Beberapa tahun terakhir, serapan tenaga kerja merosot, tidak sejalan dengan investasi yang masuk. Pada 2013, misalnya, investasi senilai Rp 1 triliun masih bisa menyerap 4.954 tenaga kerja. Pada 2019, investasi Rp 1 triliun menyerap 1.438 orang. Kini, investasi Rp 1 triliun hanya menyerap 1.340 tenaga kerja.
”Kita belum punya road map untuk mendukung hilirisasi sektor strategis. Akhirnya, secara nilai memang fantastis, tetapi bagaimana efeknya terhadap penyerapan tenaga kerja? Investasi bukan sekadar angka, tetapi cara untuk menyejahterakan masyarakat,” kata Heri.
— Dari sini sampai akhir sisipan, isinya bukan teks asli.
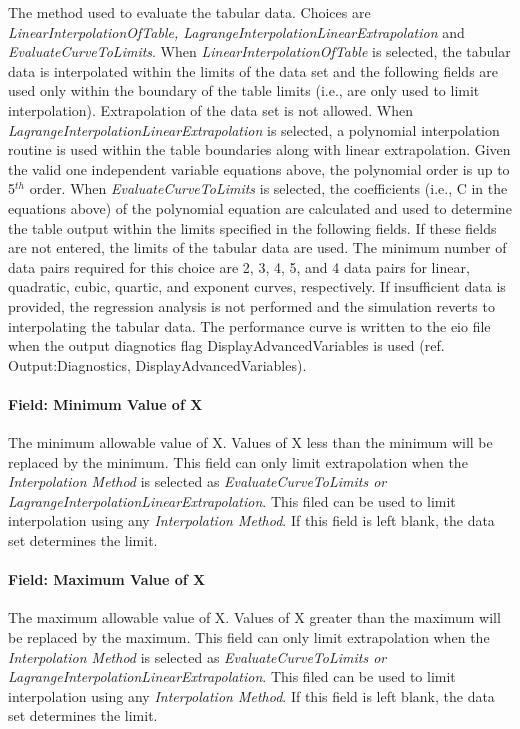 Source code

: The method used to evaluate the tabular data. Choices are \emph{LinearInterpolationOfTable, LagrangeInterpolationLinearExtrapolation} and \emph{EvaluateCurveToLimits}. When \emph{LinearInterpolationOfTable} is selected, the tabular data is interpolated within the limits of the data set and the following fields are used only within the boundary of the table limits (i.e., are only used to limit interpolation). Extrapolation of the data set is not allowed. When \emph{LagrangeInterpolationLinearExtrapolation} is selected, a polynomial interpolation routine is used within the table boundaries along with linear extrapolation. Given the valid one independent variable equations above, the polynomial order is up to 5\(^{th}\) order. When \emph{EvaluateCurveToLimits} is selected, the coefficients (i.e., C in the equations above) of the polynomial equation are calculated and used to determine the table output within the limits specified in the following fields. If these fields are not entered, the limits of the tabular data are used. The minimum number of data pairs required for this choice are 2, 3, 4, 5, and 4 data pairs for linear, quadratic, cubic, quartic, and exponent curves, respectively. If insufficient data is provided, the regression analysis is not performed and the simulation reverts to interpolating the tabular data. The performance curve is written to the eio file when the output diagnotics flag DisplayAdvancedVariables is used (ref. Output:Diagnostics, DisplayAdvancedVariables).

\paragraph{Field: Minimum Value of X}\label{field-minimum-value-of-x-000}

The minimum allowable value of X. Values of X less than the minimum will be replaced by the minimum. This field can only limit extrapolation when the \emph{Interpolation Method} is selected as \emph{EvaluateCurveToLimits or LagrangeInterpolationLinearExtrapolation}. This filed can be used to limit interpolation using any \emph{Interpolation Method}. If this field is left blank, the data set determines the limit.

\paragraph{Field: Maximum Value of X}\label{field-maximum-value-of-x-000}

The maximum allowable value of X. Values of X greater than the maximum will be replaced by the maximum. This field can only limit extrapolation when the \emph{Interpolation Method} is selected as \emph{EvaluateCurveToLimits or LagrangeInterpolationLinearExtrapolation}. This filed can be used to limit interpolation using any \emph{Interpolation Method}. If this field is left blank, the data set determines the limit.

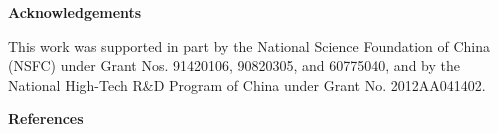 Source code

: \documentclass[10.5pt,compsoc]{TsT}
\theoremstyle{mystyle}
\begin{document}
{\vskip 2mm
\noindent
\textbf{Acknowledgements}
\vskip 2mm

\noindent
This work was supported in part by the National Science Foundation of China (NSFC) under Grant Nos. 91420106, 90820305, and 60775040, and by the National High-Tech R\&D Program of China under Grant No. 2012AA041402.

\vskip 2mm
\noindent
\textbf{References}
\vskip 2mm


\begin{thebibliography}{99}
 \addtolength{\itemsep}{-1em}
\vspace {1.5mm}


%
%
%


\end{thebibliography}}
\end{document}
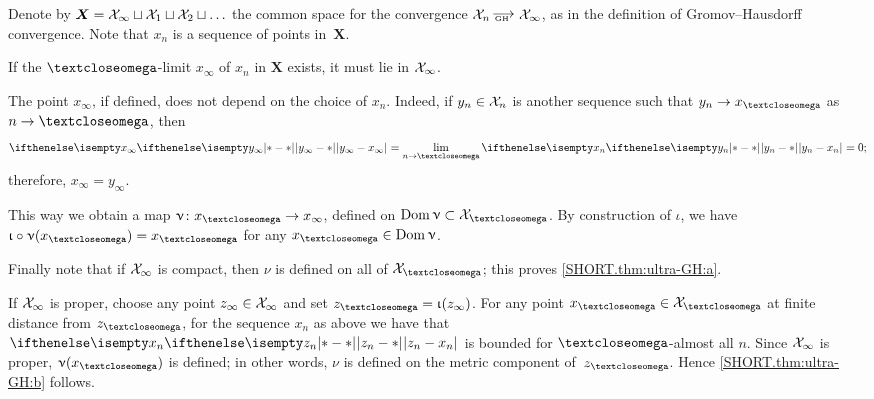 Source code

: Denote by $\bm{X}=\spc{X}_\infty\sqcup\spc{X}_1\sqcup\spc{X}_2\sqcup\dots$ the common space for the convergence $\spc{X}_n\GHto \spc{X}_\infty$,
as in the definition of Gromov--Hausdorff convergence.
Note that $x_n$ is a sequence of points in~$\bm{X}$.

If the $\o$-limit $x_\infty$ of $x_n$ in $\bm{X}$ exists, 
it must lie in $\mathcal{X}_\infty$. 

The point $x_\infty$, if defined, does not depend on the choice of $x_n$.
Indeed, if $y_n\in\spc{X}_n$ is another sequence such that $y_n\to x_\o$ as $n\to\o$, then 
\[
\dist{y_\infty}{x_\infty}{}=\lim_{n\to\o}\dist{y_n}{x_n}{}=0;
\]
therefore, $x_\infty=y_\infty$.


This way we obtain a map $\nu\:x_\o\to x_\infty$, defined on  $\Dom\nu \subset\spc{X}_\o$.
By construction of $\iota$, 
we have $\iota\circ\nu(x_\o)=x_\o$ for any $x_\o\in \Dom\nu$.

Finally note that if $\mathcal{X}_\infty$ is compact, then $\nu$ is defined on all of $\spc{X}_\o$;
this proves \ref{SHORT.thm:ultra-GH:a}.

If $\mathcal{X}_\infty$ is proper, choose any point $z_\infty\in \spc{X}_\infty$
and set $z_\o=\iota(z_\infty)$.
For any point $x_\o\in \spc{X}_\o$ at finite distance from $z_\o$,
for the sequence $x_n$ 
as above we have that $\dist{z_n}{x_n}{}$ is bounded for $\o$-almost all $n$.
Since $\mathcal{X}_\infty$ is proper, $\nu(x_\o)$ is defined;
in other words, $\nu$ is defined on the metric component of~$z_\o$.
Hence \ref{SHORT.thm:ultra-GH:b} follows.
\qeds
Peta jalan itu harus berisi sektor-sektor industri prioritas, wilayah yang diprioritaskan, dan kebijakan turunan untuk mendukung kualitas investasi itu. Dengan demikian, kebijakan lain dari segi perdagangan, insentif pajak, pengembangan tenaga kerja, bisa disesuaikan untuk mendukung pengembangan industri.
”Tidak ada lagi perkara banjir tenaga kerja asing di sebuah proyek investasi asing karena pengembangan kualitas tenaga kerja di daerah terkait sudah digencarkan untuk menyiapkan warga mengisi investasi yang masuk itu,” ujarnya.